Clive Aslet, in the Telegraph, reports that today Queen Elizabeth II will be presiding over ceremonies linking today’s Britain with the chivalrous traditions of the Middle Ages.

Foreign tourists in the vicinity of Westminster Abbey today, may be in luck. They’ll glimpse Her Majesty the Queen participating in a ceremony that only enters her diary once every eight years: the Installation of the Order of the Bath.

Like the Woolsack, hunting with hounds and the last of the hereditary peers, it’s a piece of traditional pageantry that escaped the reforming zeal of New Labour – perhaps because it is so arcane that they failed to notice it. Certainly most Britons, were they to see the parade of Knights Grand Cross or Knights Commander (Dames too, now), in their gorgeous crimson satin mantles, freighted with stars and tassels, would be as flummoxed as visitors from overseas.

What’s going on? Can there be any earthly point in such flummery, as the nation – otherwise dressing down on Fridays – struggles with the challenges of modern life?

Scrape beneath the surface and the ritual turns out to be more interesting than one might suspect. As a body of knights, one couldn’t expect them to do much practical defending of the faith. It is one of the few occasions in the year when Her Majesty can be sure of being in the company of distinguished people who make her seem, in comparison with their years, positively youthful.

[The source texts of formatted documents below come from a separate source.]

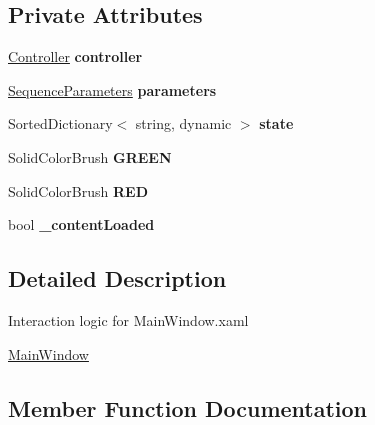 \subsection*{Private Attributes}
\begin{DoxyCompactItemize}
\item 
\mbox{\label{class_a_s_e6030_1_1_main_window_a2b388122bcbcc462675679d09465f431}} 
\hyperlink{class_a_s_e6030_1_1_controller}{Controller} {\bfseries controller}
\item 
\mbox{\label{class_a_s_e6030_1_1_main_window_a160236952bfdea25ba39ae37d78c81a5}} 
\hyperlink{class_a_s_e6030_1_1_sequence_parameters}{Sequence\+Parameters} {\bfseries parameters}
\item 
\mbox{\label{class_a_s_e6030_1_1_main_window_aa4b5b65983bb7226a44e06e13bcaf274}} 
Sorted\+Dictionary$<$ string, dynamic $>$ {\bfseries state}
\item 
\mbox{\label{class_a_s_e6030_1_1_main_window_aeab975c1ce7cb61e9335643b388f6eac}} 
Solid\+Color\+Brush {\bfseries G\+R\+E\+EN}
\item 
\mbox{\label{class_a_s_e6030_1_1_main_window_a5263c77c02edbe3ee3507eae6976368f}} 
Solid\+Color\+Brush {\bfseries R\+ED}
\item 
\mbox{\label{class_a_s_e6030_1_1_main_window_a89e1033a43d014d2bfea4ea332098698}} 
bool {\bfseries \+\_\+content\+Loaded}
\end{DoxyCompactItemize}


\subsection{Detailed Description}
Interaction logic for Main\+Window.\+xaml 

\hyperlink{class_a_s_e6030_1_1_main_window}{Main\+Window} 

\subsection{Member Function Documentation}
\mbox{\label{class_a_s_e6030_1_1_main_window_ae87e50858240332fce20264ac23638e8}} 
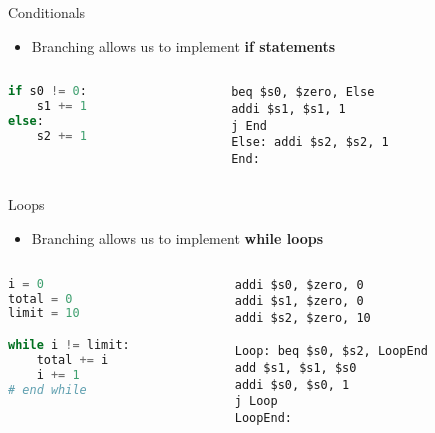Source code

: \begin{frame}[fragile]{Conditionals}
	\begin{itemize}
		\pause\item Branching allows us to implement \textbf{if statements}
	\end{itemize}
	\pause
	\begin{columns}
		\begin{column}{0.43\textwidth}
			\begin{lstlisting}[language=Python,showlines=true]
if s0 != 0:
    s1 += 1
else:
    s2 += 1

			\end{lstlisting}
		\end{column}
		\pause
		\begin{column}{0.53\textwidth}
			\begin{lstlisting}
beq $s0, $zero, Else
addi $s1, $s1, 1
j End
Else: addi $s2, $s2, 1
End:
			\end{lstlisting}
		\end{column}
	\end{columns}
\end{frame}

\begin{frame}[fragile]{Loops}
	\begin{itemize}
		\pause\item Branching allows us to implement \textbf{while loops}
	\end{itemize}
	\pause
	\begin{columns}
		\begin{column}{0.43\textwidth}
			\begin{lstlisting}[language=Python,showlines=true]
i = 0
total = 0
limit = 10

while i != limit:
    total += i
    i += 1
# end while

			\end{lstlisting}
		\end{column}
		\pause
		\begin{column}{0.53\textwidth}
			\begin{lstlisting}
addi $s0, $zero, 0
addi $s1, $zero, 0
addi $s2, $zero, 10

Loop: beq $s0, $s2, LoopEnd
add $s1, $s1, $s0
addi $s0, $s0, 1
j Loop
LoopEnd:
			\end{lstlisting}
		\end{column}
	\end{columns}
\end{frame}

But the ceremony is also an instance of the British ability to preserve and reinvent tradition. You would have to be a firebrand Roundhead to object to something so abstruse, so harmlessly picturesque as the Most Honourable Order of the Bath. And yet it also serves, however obliquely, as a reminder of the chivalric values that – whether or not doors are still held open for ladies – underpin our sense of public virtue. Does honour mean anything, in these fallen days of cash for questions and parliamentary expenses scandals? It does here.

Republicans might object that today’s ceremony, held in Henry VII’s chapel at Westminster Abbey, where the Sovereign and the most senior Knights and Dames Grand Cross will occupy stalls in the choir, is an anachronism. Of course it is. That is – and always has been – the point about chivalry. Even in the Middle Ages, it was a romantic throwback to a supposed golden age. Washing ceremonies – yes, the Order of the Bath really is to do with bathing, not a place in Somerset – appear at William I’s coronation, but the touchstone of chivalry was located in an era that far predated him.

Read the whole thing.

Wikipedia entry.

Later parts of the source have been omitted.